Hyperbolic Lines and the Stratospheric Polar Vortex

Tieh-Yong Koh and Bernard Legras
Laboratoire de Météorologie Dynamique, Paris, France.

Abstract

The necessary and sufficient conditions for Lagrangian hyperbolicity recently derived in the literature are reviewed in the light of older concepts of effective local rotation in strain coordinates. In particular, we introduce the simple interpretation of the necessary condition as a constraint on the local angular displacement in strain coordinates. These mathematically rigorous conditions are applied to the winter stratospheric circulation of the southern hemisphere, using analysed wind data from the European Centre for Medium-Range Weather Forecasts. Our results demonstrate that the sufficient condition is too strong and the necessary condition is too weak, so that both conditions fail to identify hyperbolic lines in the stratosphere. However a phenomenological, non-rigorous, criterion based on the necessary condition reveals the hyperbolic structure of the flow. Another (still non-rigorous) alternative is the Finite-Size Lyapunov Exponent (FSLE) which is shown to produce good candidates for hyperbolic lines.
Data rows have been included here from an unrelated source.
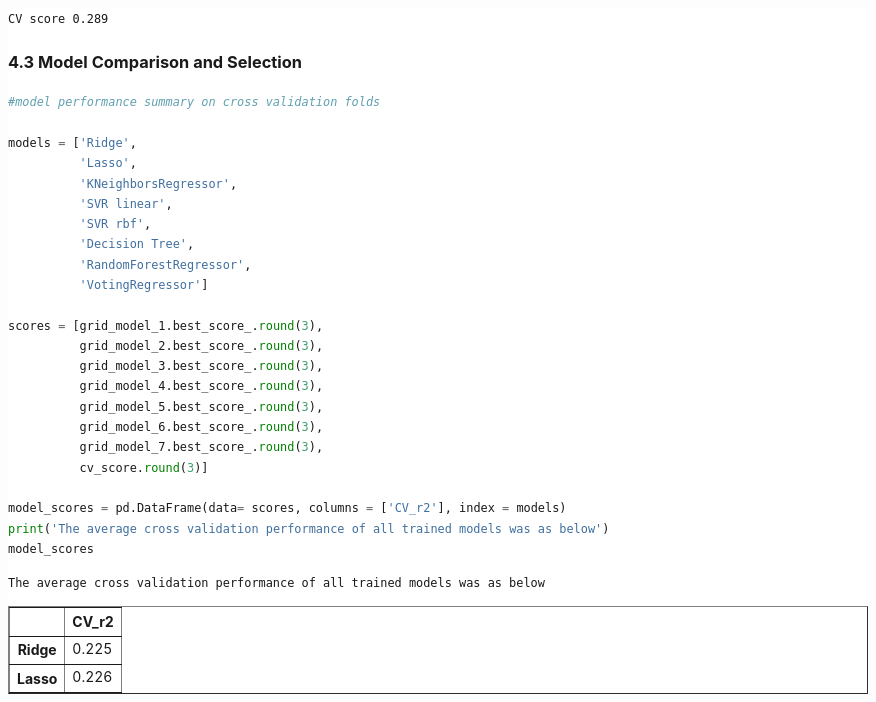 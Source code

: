     CV score 0.289
    

### 4.3 Model Comparison and Selection


```python
#model performance summary on cross validation folds

models = ['Ridge', 
          'Lasso',
          'KNeighborsRegressor',
          'SVR linear',
          'SVR rbf',
          'Decision Tree',
          'RandomForestRegressor', 
          'VotingRegressor']

scores = [grid_model_1.best_score_.round(3),
          grid_model_2.best_score_.round(3),
          grid_model_3.best_score_.round(3),
          grid_model_4.best_score_.round(3),
          grid_model_5.best_score_.round(3),
          grid_model_6.best_score_.round(3),
          grid_model_7.best_score_.round(3), 
          cv_score.round(3)]

model_scores = pd.DataFrame(data= scores, columns = ['CV_r2'], index = models)
print('The average cross validation performance of all trained models was as below')
model_scores
```

    The average cross validation performance of all trained models was as below
    




<div>
<style scoped>
    .dataframe tbody tr th:only-of-type {
        vertical-align: middle;
    }

    .dataframe tbody tr th {
        vertical-align: top;
    }

    .dataframe thead th {
        text-align: right;
    }
</style>
<table border="1" class="dataframe">
  <thead>
    <tr style="text-align: right;">
      <th></th>
      <th>CV_r2</th>
    </tr>
  </thead>
  <tbody>
    <tr>
      <th>Ridge</th>
      <td>0.225</td>
    </tr>
    <tr>
      <th>Lasso</th>
      <td>0.226</td>
    </tr>
    <tr> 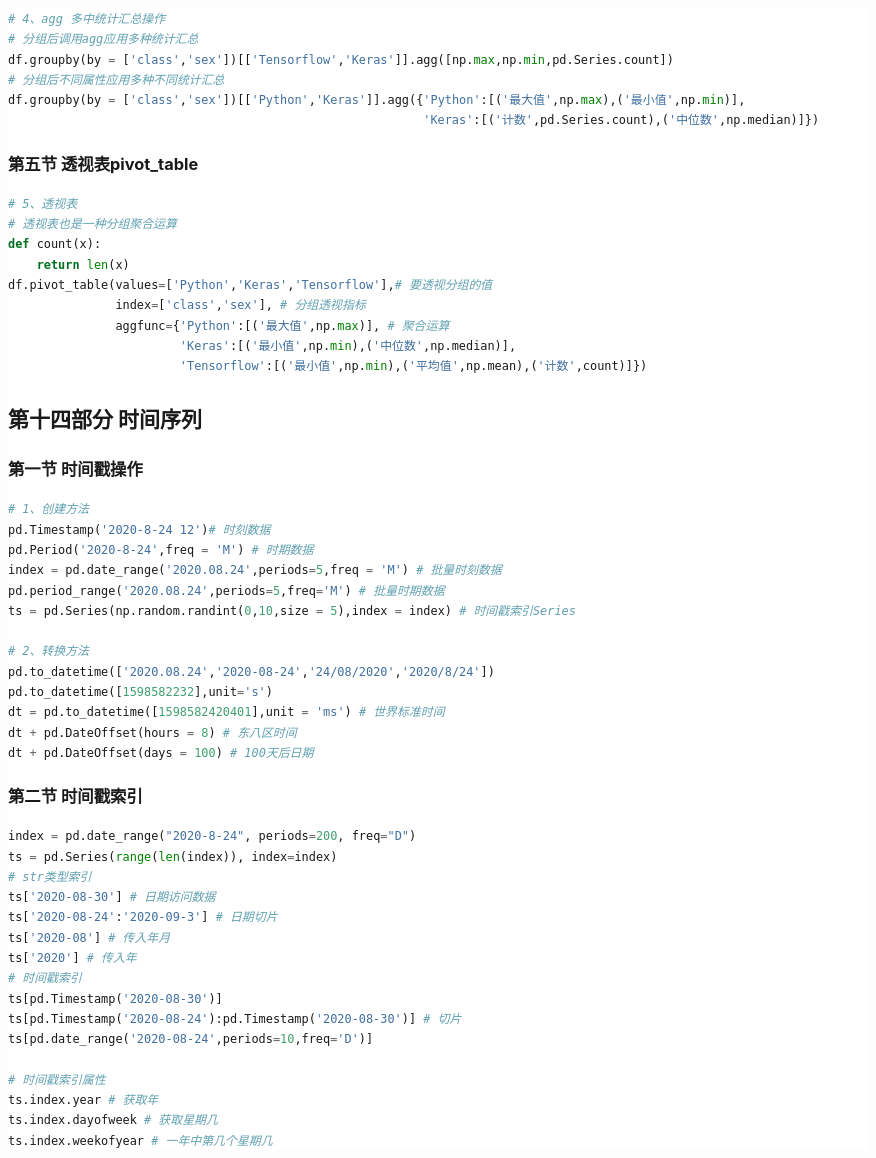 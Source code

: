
 ```python
# 4、agg 多中统计汇总操作
# 分组后调用agg应用多种统计汇总
df.groupby(by = ['class','sex'])[['Tensorflow','Keras']].agg([np.max,np.min,pd.Series.count])
# 分组后不同属性应用多种不同统计汇总
df.groupby(by = ['class','sex'])[['Python','Keras']].agg({'Python':[('最大值',np.max),('最小值',np.min)],
                                                          'Keras':[('计数',pd.Series.count),('中位数',np.median)]})
```

### 第五节 透视表pivot_table

```python
# 5、透视表
# 透视表也是一种分组聚合运算
def count(x):
    return len(x)
df.pivot_table(values=['Python','Keras','Tensorflow'],# 要透视分组的值
               index=['class','sex'], # 分组透视指标
               aggfunc={'Python':[('最大值',np.max)], # 聚合运算
                        'Keras':[('最小值',np.min),('中位数',np.median)],
                        'Tensorflow':[('最小值',np.min),('平均值',np.mean),('计数',count)]})
```

## 第十四部分 时间序列

### 第一节 时间戳操作

```python
# 1、创建方法
pd.Timestamp('2020-8-24 12')# 时刻数据
pd.Period('2020-8-24',freq = 'M') # 时期数据
index = pd.date_range('2020.08.24',periods=5,freq = 'M') # 批量时刻数据
pd.period_range('2020.08.24',periods=5,freq='M') # 批量时期数据
ts = pd.Series(np.random.randint(0,10,size = 5),index = index) # 时间戳索引Series

# 2、转换方法
pd.to_datetime(['2020.08.24','2020-08-24','24/08/2020','2020/8/24'])
pd.to_datetime([1598582232],unit='s')
dt = pd.to_datetime([1598582420401],unit = 'ms') # 世界标准时间
dt + pd.DateOffset(hours = 8) # 东八区时间
dt + pd.DateOffset(days = 100) # 100天后日期
```

### 第二节 时间戳索引

```python
index = pd.date_range("2020-8-24", periods=200, freq="D")
ts = pd.Series(range(len(index)), index=index)
# str类型索引
ts['2020-08-30'] # 日期访问数据
ts['2020-08-24':'2020-09-3'] # 日期切片
ts['2020-08'] # 传入年月
ts['2020'] # 传入年
# 时间戳索引
ts[pd.Timestamp('2020-08-30')]
ts[pd.Timestamp('2020-08-24'):pd.Timestamp('2020-08-30')] # 切片
ts[pd.date_range('2020-08-24',periods=10,freq='D')]

# 时间戳索引属性
ts.index.year # 获取年
ts.index.dayofweek # 获取星期几
ts.index.weekofyear # 一年中第几个星期几
```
In addition, we also tested the sufficient condition for Lagrangian ellipticity and found that it is too weak to detect elliptic coherent structures (ECS) in the stratosphere, of which the polar vortex is an obvious candidate. Yet, the FSLE method reveals a clear ECS-like mixing barrier along the polar vortex edge. Further theoretical advancement is needed to explain the apparent success of non-rigorous methods, such as the FSLE approach, so as to achieve a sound kinematic understanding of chaotic mixing in the winter stratosphere and other geophysical flows.

published in June 2002, in Chaos: An Interdisciplinary Journal of Nonlinear Science, Vol. 12, No. 2, pp. 382-394.